-- Assignment --
This exercise calls for a copy of every line in the listing below that carries the word "with".

-- Material provided --

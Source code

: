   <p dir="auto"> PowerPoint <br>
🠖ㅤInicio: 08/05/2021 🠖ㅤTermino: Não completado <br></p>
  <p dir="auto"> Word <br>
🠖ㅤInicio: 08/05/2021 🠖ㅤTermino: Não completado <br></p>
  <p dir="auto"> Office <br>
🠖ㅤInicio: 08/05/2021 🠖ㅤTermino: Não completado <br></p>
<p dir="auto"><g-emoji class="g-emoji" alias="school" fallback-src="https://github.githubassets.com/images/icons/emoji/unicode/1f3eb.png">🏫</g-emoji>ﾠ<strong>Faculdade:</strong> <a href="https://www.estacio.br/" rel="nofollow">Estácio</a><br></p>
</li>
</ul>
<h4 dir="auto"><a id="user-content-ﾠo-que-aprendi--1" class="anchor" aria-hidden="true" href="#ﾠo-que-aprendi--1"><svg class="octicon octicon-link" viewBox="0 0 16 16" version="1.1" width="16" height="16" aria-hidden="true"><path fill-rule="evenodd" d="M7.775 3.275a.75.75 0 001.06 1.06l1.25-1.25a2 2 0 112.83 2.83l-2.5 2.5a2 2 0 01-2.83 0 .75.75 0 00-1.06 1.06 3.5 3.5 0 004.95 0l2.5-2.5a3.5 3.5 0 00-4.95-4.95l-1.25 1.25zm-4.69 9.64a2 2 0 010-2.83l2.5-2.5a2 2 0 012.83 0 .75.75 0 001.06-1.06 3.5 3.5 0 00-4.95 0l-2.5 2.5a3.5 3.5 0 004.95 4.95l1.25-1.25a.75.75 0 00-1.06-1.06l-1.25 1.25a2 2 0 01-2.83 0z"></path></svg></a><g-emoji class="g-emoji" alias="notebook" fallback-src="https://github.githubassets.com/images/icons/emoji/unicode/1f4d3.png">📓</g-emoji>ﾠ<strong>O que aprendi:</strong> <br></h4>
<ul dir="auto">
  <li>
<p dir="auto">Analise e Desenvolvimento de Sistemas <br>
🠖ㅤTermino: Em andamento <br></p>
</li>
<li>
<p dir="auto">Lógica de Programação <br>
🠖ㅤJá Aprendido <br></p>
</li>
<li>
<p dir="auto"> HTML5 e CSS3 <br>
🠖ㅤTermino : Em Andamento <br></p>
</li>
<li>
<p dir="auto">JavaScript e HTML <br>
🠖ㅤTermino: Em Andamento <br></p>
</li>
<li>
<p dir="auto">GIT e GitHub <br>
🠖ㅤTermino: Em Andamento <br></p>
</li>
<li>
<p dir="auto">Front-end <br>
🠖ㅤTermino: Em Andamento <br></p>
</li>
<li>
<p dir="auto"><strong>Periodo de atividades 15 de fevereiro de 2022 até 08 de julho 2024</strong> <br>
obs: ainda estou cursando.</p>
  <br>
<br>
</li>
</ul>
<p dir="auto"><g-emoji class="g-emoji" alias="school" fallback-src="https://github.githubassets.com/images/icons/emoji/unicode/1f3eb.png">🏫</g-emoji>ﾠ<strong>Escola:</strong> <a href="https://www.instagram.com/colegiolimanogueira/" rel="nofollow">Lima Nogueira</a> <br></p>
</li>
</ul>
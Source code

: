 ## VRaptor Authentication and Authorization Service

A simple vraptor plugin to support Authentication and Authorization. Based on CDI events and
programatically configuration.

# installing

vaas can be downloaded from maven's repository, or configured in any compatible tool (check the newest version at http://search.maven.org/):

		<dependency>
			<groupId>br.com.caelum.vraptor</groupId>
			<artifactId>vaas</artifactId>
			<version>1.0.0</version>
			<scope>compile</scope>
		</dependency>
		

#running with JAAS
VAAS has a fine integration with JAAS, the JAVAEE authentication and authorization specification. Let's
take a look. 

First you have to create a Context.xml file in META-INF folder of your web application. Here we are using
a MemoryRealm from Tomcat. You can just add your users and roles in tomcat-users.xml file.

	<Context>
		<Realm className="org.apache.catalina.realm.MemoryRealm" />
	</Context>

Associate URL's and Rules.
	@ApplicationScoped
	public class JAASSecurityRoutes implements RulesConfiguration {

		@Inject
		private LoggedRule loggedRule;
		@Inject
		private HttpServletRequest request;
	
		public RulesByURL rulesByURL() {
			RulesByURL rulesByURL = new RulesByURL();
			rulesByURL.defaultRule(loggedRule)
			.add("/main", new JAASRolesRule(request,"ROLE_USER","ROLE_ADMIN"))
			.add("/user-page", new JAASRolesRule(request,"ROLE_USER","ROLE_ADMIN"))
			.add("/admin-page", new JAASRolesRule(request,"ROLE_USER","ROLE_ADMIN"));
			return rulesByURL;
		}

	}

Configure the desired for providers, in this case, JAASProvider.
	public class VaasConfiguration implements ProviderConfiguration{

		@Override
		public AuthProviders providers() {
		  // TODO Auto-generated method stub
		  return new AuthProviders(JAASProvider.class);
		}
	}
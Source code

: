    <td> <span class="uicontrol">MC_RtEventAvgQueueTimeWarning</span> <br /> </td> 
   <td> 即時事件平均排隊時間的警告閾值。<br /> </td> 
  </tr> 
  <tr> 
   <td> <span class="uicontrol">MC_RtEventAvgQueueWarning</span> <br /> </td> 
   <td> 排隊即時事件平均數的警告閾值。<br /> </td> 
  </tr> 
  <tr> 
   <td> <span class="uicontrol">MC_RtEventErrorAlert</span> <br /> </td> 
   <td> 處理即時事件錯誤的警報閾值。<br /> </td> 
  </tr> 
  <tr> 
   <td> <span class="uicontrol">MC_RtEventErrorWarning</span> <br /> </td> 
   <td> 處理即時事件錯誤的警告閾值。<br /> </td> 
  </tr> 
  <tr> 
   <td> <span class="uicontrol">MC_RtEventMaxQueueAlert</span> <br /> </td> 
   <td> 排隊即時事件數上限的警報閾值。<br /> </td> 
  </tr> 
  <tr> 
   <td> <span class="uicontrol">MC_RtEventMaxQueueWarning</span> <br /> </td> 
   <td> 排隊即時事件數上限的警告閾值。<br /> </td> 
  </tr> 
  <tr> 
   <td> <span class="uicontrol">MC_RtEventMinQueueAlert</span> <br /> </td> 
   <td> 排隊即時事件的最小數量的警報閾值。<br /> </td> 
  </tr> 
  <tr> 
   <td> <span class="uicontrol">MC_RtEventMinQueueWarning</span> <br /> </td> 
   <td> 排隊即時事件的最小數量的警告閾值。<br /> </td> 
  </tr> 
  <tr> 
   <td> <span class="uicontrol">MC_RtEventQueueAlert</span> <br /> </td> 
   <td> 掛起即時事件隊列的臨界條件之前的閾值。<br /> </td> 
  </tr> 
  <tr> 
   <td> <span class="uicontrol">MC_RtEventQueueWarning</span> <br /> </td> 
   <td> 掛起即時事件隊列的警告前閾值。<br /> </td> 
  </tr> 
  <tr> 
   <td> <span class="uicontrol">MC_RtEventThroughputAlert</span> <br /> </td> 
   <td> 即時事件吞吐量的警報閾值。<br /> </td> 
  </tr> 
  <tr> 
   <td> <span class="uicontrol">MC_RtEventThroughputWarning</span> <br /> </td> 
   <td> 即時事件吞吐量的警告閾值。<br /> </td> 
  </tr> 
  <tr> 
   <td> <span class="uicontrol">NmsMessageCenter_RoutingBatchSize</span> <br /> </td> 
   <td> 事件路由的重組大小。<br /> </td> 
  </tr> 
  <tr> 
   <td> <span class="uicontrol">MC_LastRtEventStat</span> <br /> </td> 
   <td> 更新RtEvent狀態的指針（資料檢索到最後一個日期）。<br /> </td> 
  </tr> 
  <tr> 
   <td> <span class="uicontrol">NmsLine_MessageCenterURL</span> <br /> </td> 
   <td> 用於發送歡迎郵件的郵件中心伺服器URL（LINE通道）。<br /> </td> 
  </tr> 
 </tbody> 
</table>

-- Your solution --
#running with JAAS
VAAS has a fine integration with JAAS, the JAVAEE authentication and authorization specification. Let's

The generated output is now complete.